The information is relevant for the transition period only, which is due to end on 31 December 2020.
Communication on changes that come into effect after the end of the transition period to reflect the UK's future trading relationship with the EU, will be issued in due course.
Accounting and corporate reporting
The letters clarify that there will be no major changes to accounting and corporate reporting during the transition period, described as the implementation period by the government in the Brexit Withdrawal Agreement Act 2020.
For financial years beginning after 31 December 2020, UK incorporated companies and groups that currently use EU-adopted International Accounting Standards (IAS) will instead be required to prepare accounts using UK-adopted international accounting standards. There will be no change for UK incorporated companies that use UK GAAP – FRS 102, for example – to prepare their annual accounts.
For financial years beginning during the transition period, companies will continue to use EU-adopted IAS. Any new or amended standards adopted by the EU during the transition period can continue to be used.
During the transition period, UK incorporated parent companies with European Economic Area (EEA) based immediate subsidiaries, that themselves are intermediate parent companies, can continue to rely on the equivalence of UK GAAP for the purpose of exemptions for their EEA based subsidiary.
However, BEIS/FRC said that ‘such companies [should] use the transition period to check the relevant reporting requirements in the EEA State where the subsidiary is based because at the end of the transition period, the corporate reporting requirements of the UK’s Companies Act 2006 (CA 2006) may not be deemed automatically equivalent to the EU’s Accounting Directive.
During the transition period there will be no change to the reporting requirements for UK incorporated Groups that have a debt listing on an EU regulated market. After the end of the TP, such Groups may need to comply with local EEA regulatory provisions, for the EEA country where they have listed their debt.
Post transition, this may include the need to prepare accounts, using EU-adopted IAS or IAS as issued by the International Accounting Standard Board (IASB) for the subsidiary, for the parent company or for the whole group.
This will be in addition to the requirement to produce accounts in the UK for domestic filing purposes.
The main thing to note is that there is no change for UK and EEA auditors and firms, and their clients, during the transition period.

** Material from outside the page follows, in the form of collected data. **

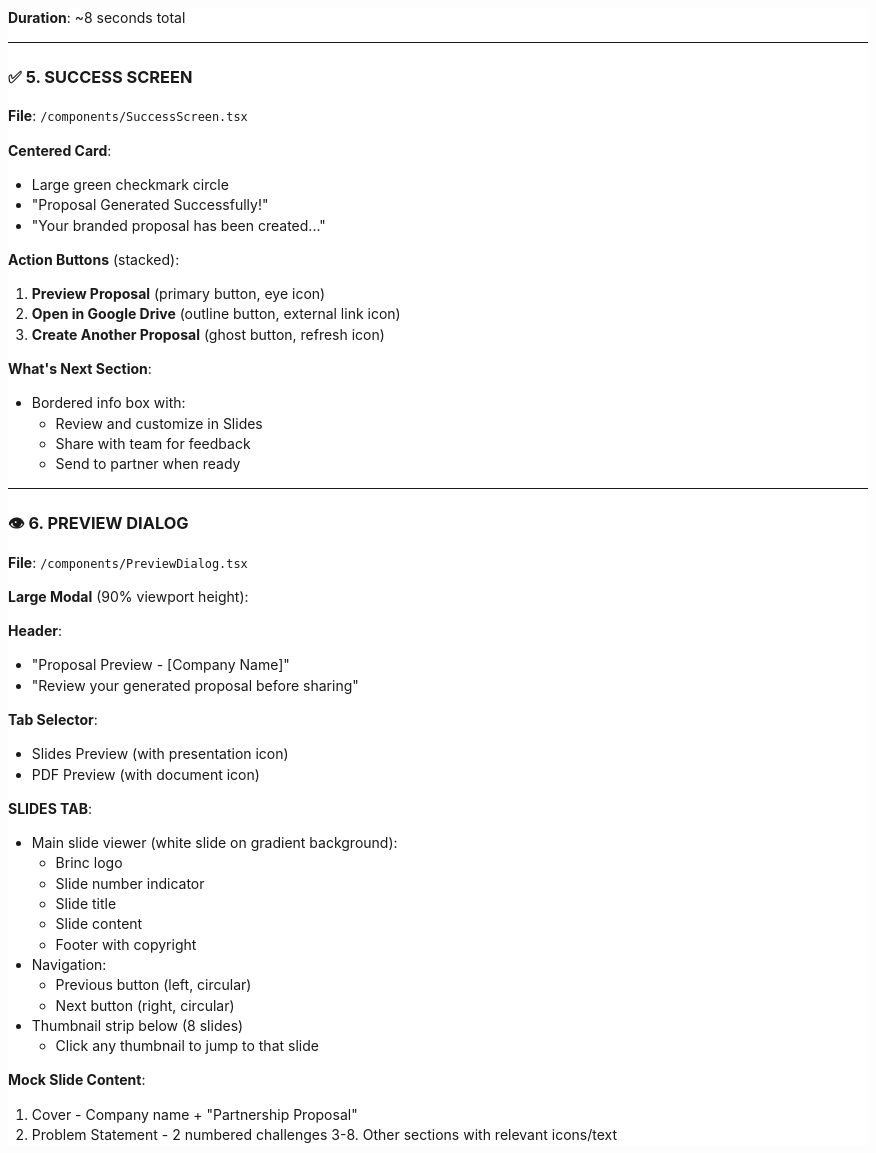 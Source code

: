 **Duration**: ~8 seconds total

---

### ✅ 5. SUCCESS SCREEN
**File**: `/components/SuccessScreen.tsx`

**Centered Card**:
- Large green checkmark circle
- "Proposal Generated Successfully!"
- "Your branded proposal has been created..."

**Action Buttons** (stacked):
1. **Preview Proposal** (primary button, eye icon)
2. **Open in Google Drive** (outline button, external link icon)
3. **Create Another Proposal** (ghost button, refresh icon)

**What's Next Section**:
- Bordered info box with:
  - Review and customize in Slides
  - Share with team for feedback
  - Send to partner when ready

---

### 👁️ 6. PREVIEW DIALOG
**File**: `/components/PreviewDialog.tsx`

**Large Modal** (90% viewport height):

**Header**:
- "Proposal Preview - [Company Name]"
- "Review your generated proposal before sharing"

**Tab Selector**:
- Slides Preview (with presentation icon)
- PDF Preview (with document icon)

**SLIDES TAB**:
- Main slide viewer (white slide on gradient background):
  - Brinc logo
  - Slide number indicator
  - Slide title
  - Slide content
  - Footer with copyright
- Navigation:
  - Previous button (left, circular)
  - Next button (right, circular)
- Thumbnail strip below (8 slides)
  - Click any thumbnail to jump to that slide

**Mock Slide Content**:
1. Cover - Company name + "Partnership Proposal"
2. Problem Statement - 2 numbered challenges
3-8. Other sections with relevant icons/text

The various statutory instruments relating to auditors will come into effect on 31 December 2020, when the transition period is completed.
Professional qualifications will be recognised until transition day, with subsequent recognition to be negotiated as part of the final exit agreement.
Audit reports on EEA companies that are due to be signed and published during the transition period can be sign-offed by UK auditors until these audits during the TP, as they did before 31 January 2020.
After 31 December 2020, or completion of the transition period, audit firms carrying out the audits of non-EEA incorporated companies, including UK incorporated companies, with securities listed on an EEA regulated market, will need to register with the relevant EEA competent authority to become a third country auditor.
The EU Audit Regulation and Directive (ARD) will continue to apply in the UK during the transition period, as it did before 31 January 2020.
After the end of the TP, the ARD will continue to apply, subject to certain amendments, as domestic, retained EU law. Further information on how retained EU law will apply in the UK after the end of the transition period will be issued in due course.
All UK public interest entities (PIEs), including banks, building societies, insurers or issuers of shares or debt securities that are admitted to trading on UK regulated markets, will continue to be subject to the requirements in the Disclosure and Transparency Rules issued by the Financial Conduct Authority (FCA), and other rules issued by the Prudential Regulation Authority (PRA), for an audit committee.